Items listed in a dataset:
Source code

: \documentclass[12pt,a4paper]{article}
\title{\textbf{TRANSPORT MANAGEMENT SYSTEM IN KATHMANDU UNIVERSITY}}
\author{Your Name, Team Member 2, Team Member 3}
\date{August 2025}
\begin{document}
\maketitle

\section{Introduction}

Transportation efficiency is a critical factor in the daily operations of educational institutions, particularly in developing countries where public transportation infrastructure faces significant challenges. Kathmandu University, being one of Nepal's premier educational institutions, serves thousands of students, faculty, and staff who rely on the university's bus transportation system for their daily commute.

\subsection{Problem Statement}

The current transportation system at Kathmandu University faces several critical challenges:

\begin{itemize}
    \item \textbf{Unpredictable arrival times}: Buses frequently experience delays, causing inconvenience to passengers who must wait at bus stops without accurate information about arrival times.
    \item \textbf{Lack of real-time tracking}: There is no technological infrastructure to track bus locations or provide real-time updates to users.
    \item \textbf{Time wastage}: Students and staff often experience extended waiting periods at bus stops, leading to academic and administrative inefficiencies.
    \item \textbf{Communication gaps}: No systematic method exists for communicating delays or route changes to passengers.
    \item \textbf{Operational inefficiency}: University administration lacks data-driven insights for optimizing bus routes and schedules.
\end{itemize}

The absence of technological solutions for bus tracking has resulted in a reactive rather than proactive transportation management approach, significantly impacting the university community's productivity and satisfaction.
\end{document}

==

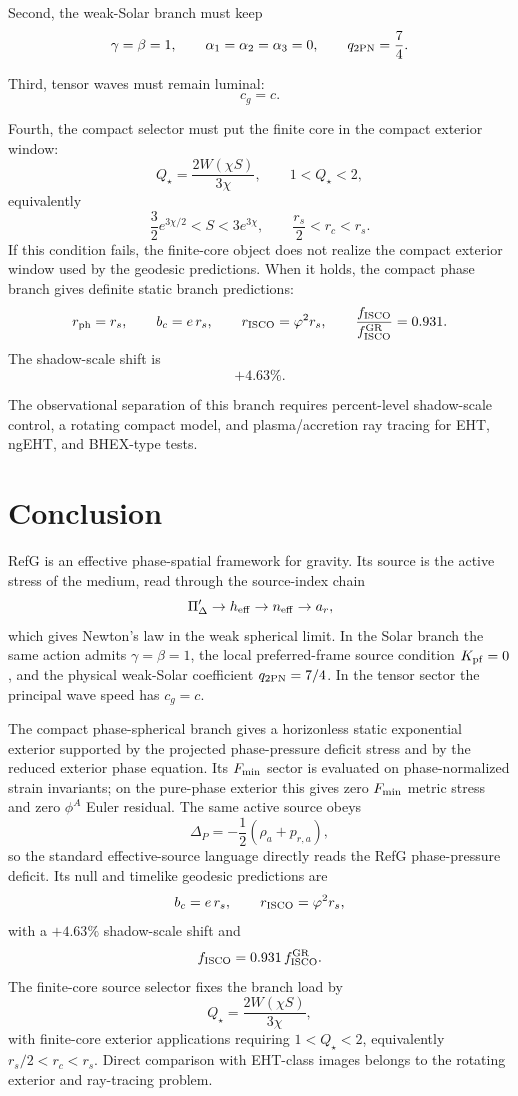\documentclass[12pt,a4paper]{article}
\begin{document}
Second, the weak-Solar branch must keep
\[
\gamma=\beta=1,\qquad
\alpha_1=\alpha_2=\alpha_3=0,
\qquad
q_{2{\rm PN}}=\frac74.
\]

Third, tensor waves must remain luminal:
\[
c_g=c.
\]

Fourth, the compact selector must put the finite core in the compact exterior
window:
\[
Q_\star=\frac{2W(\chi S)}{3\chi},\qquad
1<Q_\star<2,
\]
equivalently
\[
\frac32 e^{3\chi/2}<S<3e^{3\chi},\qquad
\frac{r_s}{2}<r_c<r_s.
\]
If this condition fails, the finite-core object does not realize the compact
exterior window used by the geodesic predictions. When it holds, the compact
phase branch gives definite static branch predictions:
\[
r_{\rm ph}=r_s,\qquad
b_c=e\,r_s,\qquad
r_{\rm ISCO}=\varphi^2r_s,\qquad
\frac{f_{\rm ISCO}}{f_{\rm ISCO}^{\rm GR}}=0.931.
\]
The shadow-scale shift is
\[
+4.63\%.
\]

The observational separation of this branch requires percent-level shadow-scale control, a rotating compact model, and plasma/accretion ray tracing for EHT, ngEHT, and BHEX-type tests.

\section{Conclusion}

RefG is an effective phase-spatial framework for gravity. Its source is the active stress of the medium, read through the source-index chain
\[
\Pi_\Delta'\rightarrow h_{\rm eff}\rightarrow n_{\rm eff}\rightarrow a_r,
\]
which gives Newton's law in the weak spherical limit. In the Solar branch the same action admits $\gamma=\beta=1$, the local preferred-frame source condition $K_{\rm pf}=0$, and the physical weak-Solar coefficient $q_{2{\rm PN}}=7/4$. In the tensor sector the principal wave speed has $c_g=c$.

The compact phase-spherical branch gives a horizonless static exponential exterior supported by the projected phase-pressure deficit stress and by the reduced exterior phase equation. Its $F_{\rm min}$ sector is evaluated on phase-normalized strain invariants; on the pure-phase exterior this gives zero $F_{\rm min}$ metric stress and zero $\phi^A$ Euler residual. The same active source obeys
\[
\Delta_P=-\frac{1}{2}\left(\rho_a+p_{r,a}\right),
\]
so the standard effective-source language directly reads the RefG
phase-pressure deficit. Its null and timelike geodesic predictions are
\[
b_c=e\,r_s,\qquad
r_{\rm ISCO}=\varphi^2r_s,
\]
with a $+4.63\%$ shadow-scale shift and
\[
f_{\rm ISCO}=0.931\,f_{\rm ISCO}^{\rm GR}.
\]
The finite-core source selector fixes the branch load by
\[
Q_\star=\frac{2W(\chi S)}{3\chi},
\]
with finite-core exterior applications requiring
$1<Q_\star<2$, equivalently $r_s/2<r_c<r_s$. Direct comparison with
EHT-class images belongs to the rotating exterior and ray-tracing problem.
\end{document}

==

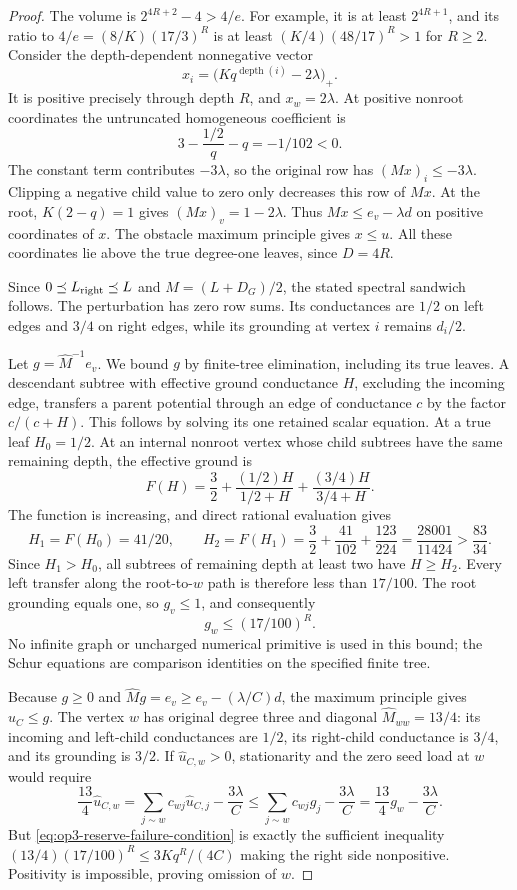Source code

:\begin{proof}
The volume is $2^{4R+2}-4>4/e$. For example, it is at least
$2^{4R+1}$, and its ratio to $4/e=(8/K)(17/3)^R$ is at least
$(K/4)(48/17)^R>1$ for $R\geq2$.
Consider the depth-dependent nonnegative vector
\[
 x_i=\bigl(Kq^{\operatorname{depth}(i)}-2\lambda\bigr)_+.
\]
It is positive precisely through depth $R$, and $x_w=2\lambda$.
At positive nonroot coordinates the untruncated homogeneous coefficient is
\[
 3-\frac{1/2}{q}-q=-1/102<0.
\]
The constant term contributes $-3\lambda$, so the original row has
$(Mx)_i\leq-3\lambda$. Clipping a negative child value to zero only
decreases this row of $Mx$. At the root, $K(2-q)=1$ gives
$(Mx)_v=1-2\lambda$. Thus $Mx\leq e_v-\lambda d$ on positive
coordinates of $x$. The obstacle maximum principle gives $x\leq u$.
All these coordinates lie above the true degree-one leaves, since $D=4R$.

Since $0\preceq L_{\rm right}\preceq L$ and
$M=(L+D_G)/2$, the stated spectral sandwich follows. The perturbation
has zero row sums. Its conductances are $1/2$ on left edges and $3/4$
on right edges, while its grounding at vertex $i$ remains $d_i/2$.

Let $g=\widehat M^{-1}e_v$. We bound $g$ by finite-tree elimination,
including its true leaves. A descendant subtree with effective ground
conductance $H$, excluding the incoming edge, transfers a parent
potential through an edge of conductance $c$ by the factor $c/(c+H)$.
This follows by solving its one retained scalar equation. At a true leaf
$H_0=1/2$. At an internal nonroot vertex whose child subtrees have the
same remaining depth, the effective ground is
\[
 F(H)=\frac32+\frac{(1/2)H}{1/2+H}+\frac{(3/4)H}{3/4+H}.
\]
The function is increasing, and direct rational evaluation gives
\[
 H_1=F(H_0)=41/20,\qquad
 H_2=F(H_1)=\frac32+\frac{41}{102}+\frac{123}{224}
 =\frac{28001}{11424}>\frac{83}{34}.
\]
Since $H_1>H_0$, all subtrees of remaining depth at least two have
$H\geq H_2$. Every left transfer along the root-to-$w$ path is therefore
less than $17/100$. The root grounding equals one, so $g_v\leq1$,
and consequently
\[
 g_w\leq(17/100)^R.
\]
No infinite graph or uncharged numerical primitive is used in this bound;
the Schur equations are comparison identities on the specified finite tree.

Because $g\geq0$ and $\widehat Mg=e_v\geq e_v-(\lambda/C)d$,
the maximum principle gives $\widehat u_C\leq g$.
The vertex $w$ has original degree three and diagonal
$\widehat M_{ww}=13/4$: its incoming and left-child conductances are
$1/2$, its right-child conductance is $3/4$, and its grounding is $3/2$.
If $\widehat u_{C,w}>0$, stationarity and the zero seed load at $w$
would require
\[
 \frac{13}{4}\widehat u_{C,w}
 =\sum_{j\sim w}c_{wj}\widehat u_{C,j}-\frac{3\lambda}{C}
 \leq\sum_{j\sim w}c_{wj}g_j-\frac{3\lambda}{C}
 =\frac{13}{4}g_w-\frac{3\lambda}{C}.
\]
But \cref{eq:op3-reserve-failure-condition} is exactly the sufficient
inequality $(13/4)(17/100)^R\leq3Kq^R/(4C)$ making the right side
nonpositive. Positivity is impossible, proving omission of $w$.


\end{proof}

## EXERCISE PROMPT
Could you repeat exactly the lines above from the line with "It is positive" up to and including the line with "d$ on positive", and only those?

## RESULT
It is positive precisely through depth $R$, and $x_w=2\lambda$.
At positive nonroot coordinates the untruncated homogeneous coefficient is
\[
 3-\frac{1/2}{q}-q=-1/102<0.
\]
The constant term contributes $-3\lambda$, so the original row has
$(Mx)_i\leq-3\lambda$. Clipping a negative child value to zero only
decreases this row of $Mx$. At the root, $K(2-q)=1$ gives
$(Mx)_v=1-2\lambda$. Thus $Mx\leq e_v-\lambda d$ on positive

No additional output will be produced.